▶ _Work to complete_
Pull out every line below that holds the word "robing".

++++++++

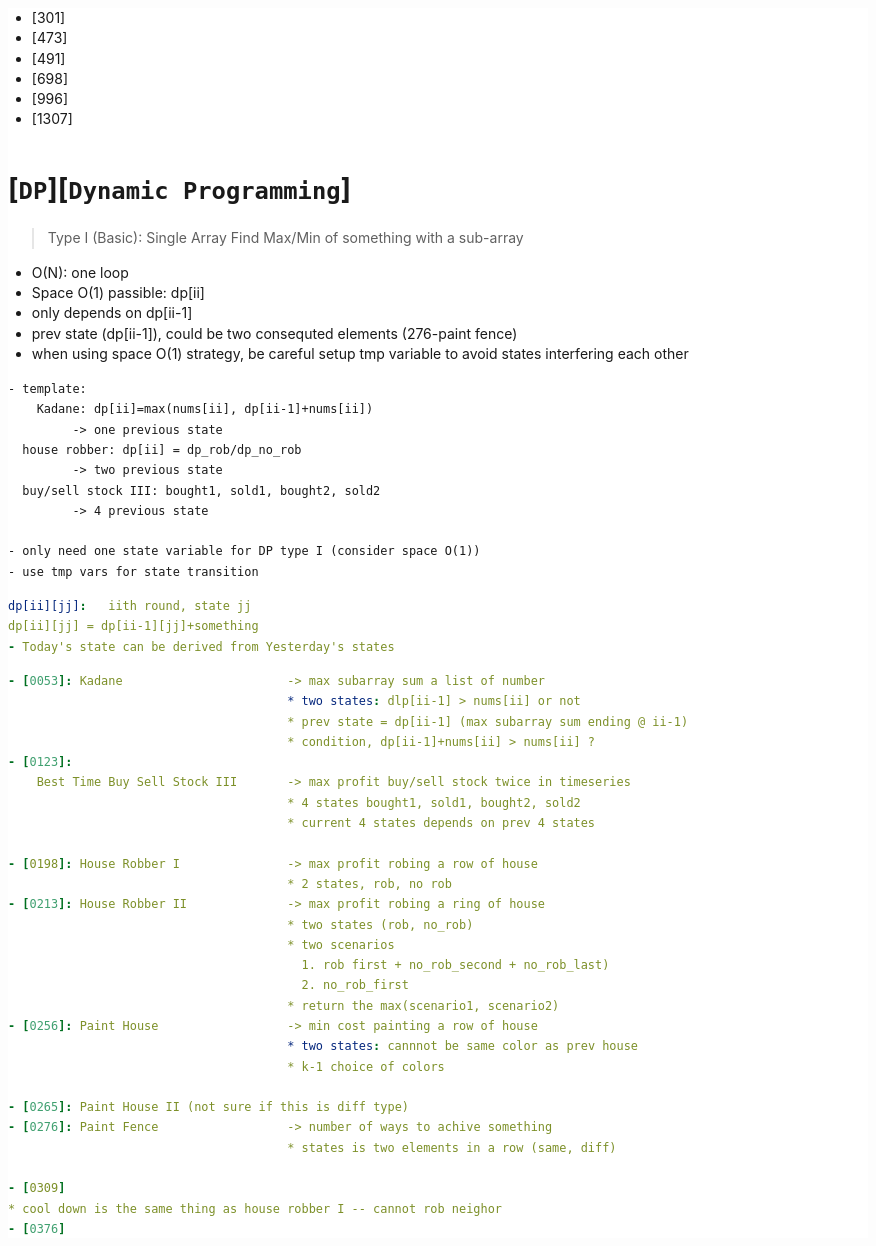 - [301]
- [473]
- [491]
- [698]
- [996]
- [1307]

# [`DP`][`Dynamic Programming`]

> Type I (Basic): Single Array Find Max/Min of something with a sub-array

- O(N): one loop
- Space O(1) passible: dp[ii]
- only depends on dp[ii-1]
- prev state (dp[ii-1]), could be two consequted elements (276-paint fence)
- when using space O(1) strategy, be careful setup tmp variable to avoid states interfering each other

```
- template:
    Kadane: dp[ii]=max(nums[ii], dp[ii-1]+nums[ii])
         -> one previous state
  house robber: dp[ii] = dp_rob/dp_no_rob
         -> two previous state
  buy/sell stock III: bought1, sold1, bought2, sold2
         -> 4 previous state

- only need one state variable for DP type I (consider space O(1))
- use tmp vars for state transition
```

```yaml
dp[ii][jj]:   iith round, state jj
dp[ii][jj] = dp[ii-1][jj]+something
- Today's state can be derived from Yesterday's states
```

```yaml
- [0053]: Kadane                       -> max subarray sum a list of number
                                       * two states: dlp[ii-1] > nums[ii] or not
                                       * prev state = dp[ii-1] (max subarray sum ending @ ii-1)
                                       * condition, dp[ii-1]+nums[ii] > nums[ii] ?
- [0123]:
    Best Time Buy Sell Stock III       -> max profit buy/sell stock twice in timeseries
                                       * 4 states bought1, sold1, bought2, sold2
                                       * current 4 states depends on prev 4 states

- [0198]: House Robber I               -> max profit robing a row of house
                                       * 2 states, rob, no rob
- [0213]: House Robber II              -> max profit robing a ring of house
                                       * two states (rob, no_rob)
                                       * two scenarios
                                         1. rob first + no_rob_second + no_rob_last)
                                         2. no_rob_first
                                       * return the max(scenario1, scenario2)
- [0256]: Paint House                  -> min cost painting a row of house
                                       * two states: cannnot be same color as prev house
                                       * k-1 choice of colors

- [0265]: Paint House II (not sure if this is diff type)
- [0276]: Paint Fence                  -> number of ways to achive something
                                       * states is two elements in a row (same, diff)

- [0309]
* cool down is the same thing as house robber I -- cannot rob neighor
- [0376]
```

++++++++

▶ _Answer for the task_
- [0198]: House Robber I               -> max profit robing a row of house
- [0213]: House Robber II              -> max profit robing a ring of house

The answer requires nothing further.